Claims
- 1. A method for automatically classifying frequently asked questions, comprising the steps of:
generating a dictionary including a subset of words contained in a document set based on a frequency of occurrence of each word in the document set; generating a count of occurrences of each word in the dictionary within each document in the document set; partitioning the set of documents into a plurality of clusters, each cluster containing at least one document; for each cluster, sorting dictionary terms with reference to occurrence frequency within the cluster; determining a search space by selecting candidate dictionary terms within a desired depth of search; and selecting a plurality of terms from the candidate dictionary terms that correspond to a predetermined level of detail.
- 2. The method of claim 1, further including the step of identifying a set of examples containing the selected set of terms.

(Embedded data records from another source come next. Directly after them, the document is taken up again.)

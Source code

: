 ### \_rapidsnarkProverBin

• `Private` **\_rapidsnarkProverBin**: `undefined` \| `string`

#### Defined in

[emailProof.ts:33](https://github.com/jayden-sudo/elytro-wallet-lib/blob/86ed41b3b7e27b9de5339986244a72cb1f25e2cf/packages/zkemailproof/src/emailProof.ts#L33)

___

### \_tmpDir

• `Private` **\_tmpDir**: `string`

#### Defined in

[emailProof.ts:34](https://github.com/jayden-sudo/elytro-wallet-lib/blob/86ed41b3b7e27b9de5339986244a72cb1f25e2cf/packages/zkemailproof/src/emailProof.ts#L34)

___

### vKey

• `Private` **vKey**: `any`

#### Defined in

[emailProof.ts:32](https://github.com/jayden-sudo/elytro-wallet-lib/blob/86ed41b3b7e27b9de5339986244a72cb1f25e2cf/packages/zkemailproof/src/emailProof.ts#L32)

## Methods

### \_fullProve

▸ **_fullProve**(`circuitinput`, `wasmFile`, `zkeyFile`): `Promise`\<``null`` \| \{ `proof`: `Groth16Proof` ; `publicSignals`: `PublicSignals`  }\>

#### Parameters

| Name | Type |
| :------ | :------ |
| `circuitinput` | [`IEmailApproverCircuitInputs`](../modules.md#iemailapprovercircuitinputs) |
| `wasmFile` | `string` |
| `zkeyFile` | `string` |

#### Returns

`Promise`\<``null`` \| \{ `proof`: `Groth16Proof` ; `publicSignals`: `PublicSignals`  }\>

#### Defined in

- 3. The method of claim 2, further including the step of setting the identified set of examples as a frequently asked question.
- 4. The method of claim 3, wherein the step of setting the identified set of examples includes the step of determining if the number of identified set of examples exceeds zero.
- 5. The method of claim 4, wherein if the number of identified set of examples exceeds zero, selecting an overlap between the identified set of examples and other sets of examples is less than a predetermined value, P, then setting the identified set of examples as a frequently asked question.
- 6. The method of claim 4, wherein the step of setting the identified set of examples further includes the step of removing frequently asked questions whose frequencies occur below a user-selected confidence.
- 7. The method of claim 6, further including the step of specifying the user-selected confidence by defining a maximum number of frequently asked questions.
- 8. The method of claim 7, further including the step of generating a centroid for each cluster in the search space; and
wherein if the number of identified set of examples exceeds zero, comparing the identified set of examples to the centroid.
- 9. The method of claim 7, further including the step of preparing a report listing frequently asked questions having the user-selected confidence.
- 10. The method of claim 1, wherein the step of sorting includes sorting the dictionary terms in order of decreasing occurrence frequency within the cluster.
- 11. The method of claim 1, further including the step of generating a name for each cluster.
- 12. The method of claim 1, further including the step of displaying a table including a name of each cluster and a frequency of occurrence of the frequently asked question.
- 13. A system for automatically classifying frequently asked questions, comprising:
a dictionary including a subset of words contained in a document set based on a frequency of occurrence of each word in the document set; a count of occurrences of each word in the dictionary generated within each document in the document set; a cluster module that partitions the set of documents into a plurality of clusters, each cluster containing at least one document, wherein dictionary terms for each cluster are sorted with reference to occurrence frequency; a processing routine that determines a search space by selecting candidate dictionary terms within a desired depth of search, and that selects a plurality of terms from the candidate dictionary terms that correspond to a predetermined level of detail.
- 14. The system of claim 13, wherein the processing routine identifies a set of examples containing the selected set of terms.
- 15. The system of claim 14, wherein the processing routine further sets the identified set of examples as a frequently asked question.
- 16. The system of claim 13, further including a database system that generates a centroid for each cluster in the search space.
- 17. The system of claim 16, wherein if the number of identified set of examples exceeds zero, the database system compares the identified set of examples to the centroid.
- 18. A computer program product for automatically classifying frequently asked questions, comprising:
a dictionary including a subset of words contained in a document set based on a frequency of occurrence of each word in the document set; means for generating a count of occurrences of each word in the dictionary within each document in the document set; means for partitioning the set of documents into a plurality of clusters, each cluster containing at least one document, wherein dictionary terms for each cluster are sorted with reference to occurrence frequency; means for determining a search space by selecting candidate dictionary terms within a desired depth of search, and that selects a plurality of terms from the candidate dictionary terms that correspond to a predetermined level of detail.
- 19. The system of claim 18, wherein the means for means for determining the search space identifies a set of examples containing the selected set of terms.
- 20. The system of claim 19, wherein the means for determining the search space further sets the identified set of examples as a frequently asked question.
- 21. The system of claim 18, further including means for generating a centroid for each cluster in the search space.
- 22. The system of claim 21, wherein if the number of identified set of examples exceeds zero, the means for determining the search space compares the identified set of examples to the centroid.
CROSS-REFERENCE TO RELATED APPLICATION
[0001] This application is related to co-pending U.S. patent application Ser. No. 09/629,831, filed on Oct. 29, 1999, and titled “System and Method for Interactive Classification and Analysis of Data,” which is assigned to the same assignee as the present invention, and which is incorporated herein by reference.